_Data for analysis_.
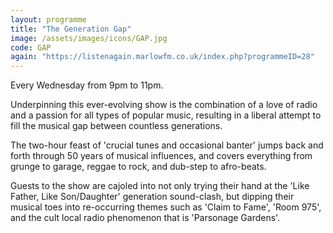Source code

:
 ```yaml
---
layout: programme
title: "The Generation Gap"
image: /assets/images/icons/GAP.jpg
code: GAP
again: "https://listenagain.marlowfm.co.uk/index.php?programmeID=28"
---
```

Every Wednesday from 9pm to 11pm. 

Underpinning this ever-evolving show is the combination of a love of radio and a passion for all types of popular music, resulting in a liberal attempt to fill the musical gap between countless generations. 

The two-hour feast of 'crucial tunes and occasional banter' jumps back and forth through 50 years of musical influences, and covers everything from grunge to garage, reggae to rock, and dub-step to afro-beats. 

Guests to the show are cajoled into not only trying their hand at the 'Like Father, Like Son/Daughter' generation sound-clash, but dipping their musical toes into re-occurring themes such as 'Claim to Fame', 'Room 975', and the cult local radio phenomenon that is 'Parsonage Gardens'. 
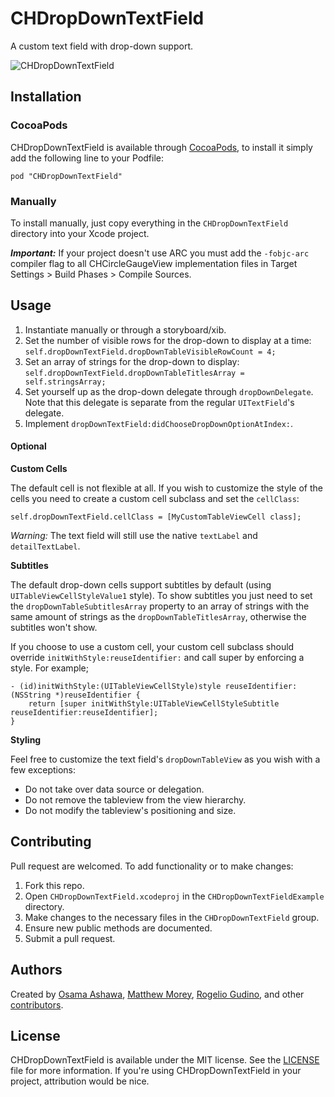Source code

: 
# CHDropDownTextField

A custom text field with drop-down support.

![CHDropDownTextField](https://github.com/chaione/CHDropDownTextField/raw/master/Misc/screenshot01.png)

## Installation

### CocoaPods

CHDropDownTextField is available through [CocoaPods](http://cocoapods.org), to install it simply add the following line to your Podfile:

`pod "CHDropDownTextField"`

### Manually

To install manually, just copy everything in the `CHDropDownTextField` directory into your Xcode project.

_**Important:**_ If your project doesn't use ARC you must add the `-fobjc-arc` compiler flag to all CHCircleGaugeView implementation files in Target Settings > Build Phases > Compile Sources.

## Usage

1. Instantiate manually or through a storyboard/xib.
2. Set the number of visible rows for the drop-down to display at a time: `self.dropDownTextField.dropDownTableVisibleRowCount = 4;`
3. Set an array of strings for the drop-down to display: `self.dropDownTextField.dropDownTableTitlesArray = self.stringsArray;`
4. Set yourself up as the drop-down delegate through `dropDownDelegate`. Note that this delegate is separate from the regular `UITextField`'s delegate.
5. Implement `dropDownTextField:didChooseDropDownOptionAtIndex:`.

#### Optional

**Custom Cells**

The default cell is not flexible at all. If you wish to customize the style of the cells you need to create a custom cell subclass and set the `cellClass`:

```
self.dropDownTextField.cellClass = [MyCustomTableViewCell class];
```

*Warning:* The text field will still use the native `textLabel` and `detailTextLabel`.

**Subtitles**

The default drop-down cells support subtitles by default (using `UITableViewCellStyleValue1` style). To show subtitles you just need to set the `dropDownTableSubtitlesArray` property to an array of strings with the same amount of strings as the `dropDownTableTitlesArray`, otherwise the subtitles won't show.

If you choose to use a custom cell, your custom cell subclass should override `initWithStyle:reuseIdentifier:` and call super by enforcing a style. For example;

```
- (id)initWithStyle:(UITableViewCellStyle)style reuseIdentifier:(NSString *)reuseIdentifier {
    return [super initWithStyle:UITableViewCellStyleSubtitle reuseIdentifier:reuseIdentifier];
}
```

**Styling**

Feel free to customize the text field's `dropDownTableView` as you wish with a few exceptions:

* Do not take over data source or delegation.
* Do not remove the tableview from the view hierarchy.
* Do not modify the tableview's positioning and size.

## Contributing

Pull request are welcomed. To add functionality or to make changes:

1. Fork this repo.
2. Open `CHDropDownTextField.xcodeproj` in the `CHDropDownTextFieldExample` directory.
3. Make changes to the necessary files in the `CHDropDownTextField` group.
4. Ensure new public methods are documented.
5. Submit a pull request.

## Authors

Created by [Osama Ashawa](http://oashawa.com/), [Matthew Morey](http://matthewmorey.com), [Rogelio Gudino](http://cananito.com/), and other [contributors](https://github.com/chaione/CHCircleGaugeView/graphs/contributors).

## License

CHDropDownTextField is available under the MIT license. See the [LICENSE](https://github.com/chaione/CHDropDownTextField/blob/master/LICENSE) file for more information. If you're using CHDropDownTextField in your project, attribution would be nice.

_Exercise requirements_. Give every line of the material that includes the string "strings".

_Your solution_.
3. Set an array of strings for the drop-down to display: `self.dropDownTextField.dropDownTableTitlesArray = self.stringsArray;`
The default drop-down cells support subtitles by default (using `UITableViewCellStyleValue1` style). To show subtitles you just need to set the `dropDownTableSubtitlesArray` property to an array of strings with the same amount of strings as the `dropDownTableTitlesArray`, otherwise the subtitles won't show.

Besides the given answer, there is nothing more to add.